Work required: From the entries provided below, copy each line that contains the word "chinchilla".

Records from a data collection
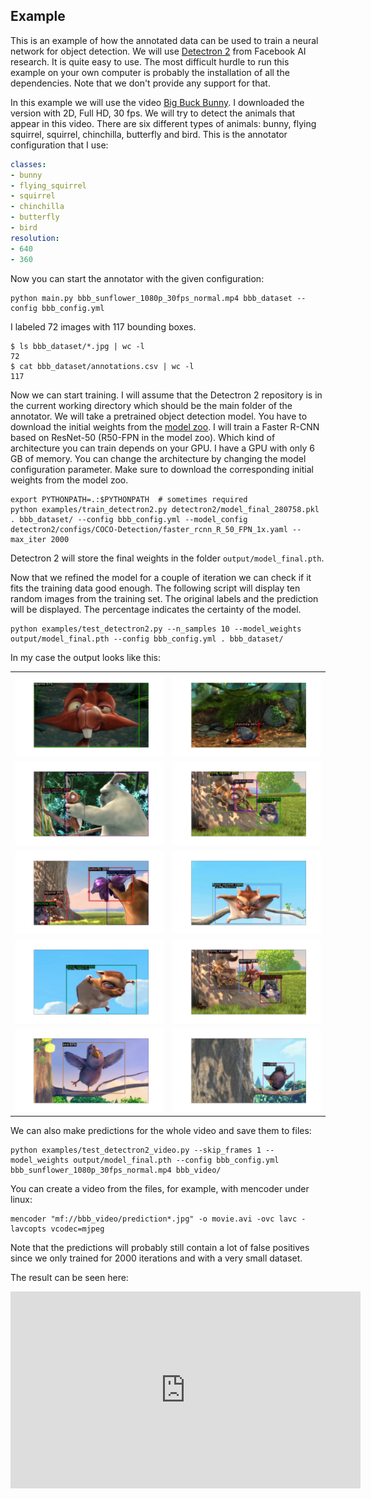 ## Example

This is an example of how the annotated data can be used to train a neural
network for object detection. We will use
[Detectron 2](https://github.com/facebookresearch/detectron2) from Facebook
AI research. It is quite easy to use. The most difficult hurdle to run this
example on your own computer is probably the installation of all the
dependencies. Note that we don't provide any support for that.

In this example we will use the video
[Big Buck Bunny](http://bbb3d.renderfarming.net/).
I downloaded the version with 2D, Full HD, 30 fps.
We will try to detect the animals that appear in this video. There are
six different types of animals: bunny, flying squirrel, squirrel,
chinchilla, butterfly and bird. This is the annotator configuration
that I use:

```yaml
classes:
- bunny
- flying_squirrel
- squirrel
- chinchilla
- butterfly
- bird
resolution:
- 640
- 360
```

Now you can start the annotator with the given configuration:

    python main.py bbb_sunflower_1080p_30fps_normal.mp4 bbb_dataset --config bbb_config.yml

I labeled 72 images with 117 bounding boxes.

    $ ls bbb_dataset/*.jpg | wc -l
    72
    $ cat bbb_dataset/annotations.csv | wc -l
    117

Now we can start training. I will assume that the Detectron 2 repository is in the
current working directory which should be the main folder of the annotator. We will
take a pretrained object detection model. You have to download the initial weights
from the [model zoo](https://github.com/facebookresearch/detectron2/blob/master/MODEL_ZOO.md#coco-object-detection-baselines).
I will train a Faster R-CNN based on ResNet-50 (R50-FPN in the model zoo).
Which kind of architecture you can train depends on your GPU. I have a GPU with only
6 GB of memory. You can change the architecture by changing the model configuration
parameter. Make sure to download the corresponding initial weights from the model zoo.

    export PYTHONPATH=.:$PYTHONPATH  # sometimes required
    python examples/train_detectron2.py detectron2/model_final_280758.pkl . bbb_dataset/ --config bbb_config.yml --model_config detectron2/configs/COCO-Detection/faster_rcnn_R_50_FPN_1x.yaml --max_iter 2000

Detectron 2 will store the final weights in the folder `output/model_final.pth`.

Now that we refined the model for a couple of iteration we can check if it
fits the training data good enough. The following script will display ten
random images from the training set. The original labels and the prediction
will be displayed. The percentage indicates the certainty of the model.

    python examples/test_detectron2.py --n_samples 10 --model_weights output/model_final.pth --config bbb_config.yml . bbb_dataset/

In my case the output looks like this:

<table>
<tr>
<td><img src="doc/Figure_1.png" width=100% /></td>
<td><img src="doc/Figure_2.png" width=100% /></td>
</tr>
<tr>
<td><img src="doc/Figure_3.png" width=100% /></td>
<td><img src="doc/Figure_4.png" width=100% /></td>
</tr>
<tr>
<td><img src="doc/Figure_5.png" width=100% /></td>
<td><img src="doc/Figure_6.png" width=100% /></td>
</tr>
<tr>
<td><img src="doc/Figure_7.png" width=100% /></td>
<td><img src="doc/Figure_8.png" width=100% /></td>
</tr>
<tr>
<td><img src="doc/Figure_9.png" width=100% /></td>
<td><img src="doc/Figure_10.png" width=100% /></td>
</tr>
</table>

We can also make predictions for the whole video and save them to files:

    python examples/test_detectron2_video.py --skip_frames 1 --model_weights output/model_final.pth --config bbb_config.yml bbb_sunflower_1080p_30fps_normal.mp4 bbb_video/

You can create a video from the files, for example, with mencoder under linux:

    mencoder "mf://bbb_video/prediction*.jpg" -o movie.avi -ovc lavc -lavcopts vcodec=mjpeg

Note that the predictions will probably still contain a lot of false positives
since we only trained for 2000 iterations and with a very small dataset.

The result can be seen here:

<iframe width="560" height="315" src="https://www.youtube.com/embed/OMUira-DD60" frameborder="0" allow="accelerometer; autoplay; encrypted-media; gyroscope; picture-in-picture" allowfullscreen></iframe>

Task result:
chinchilla, butterfly and bird. This is the annotator configuration
- chinchilla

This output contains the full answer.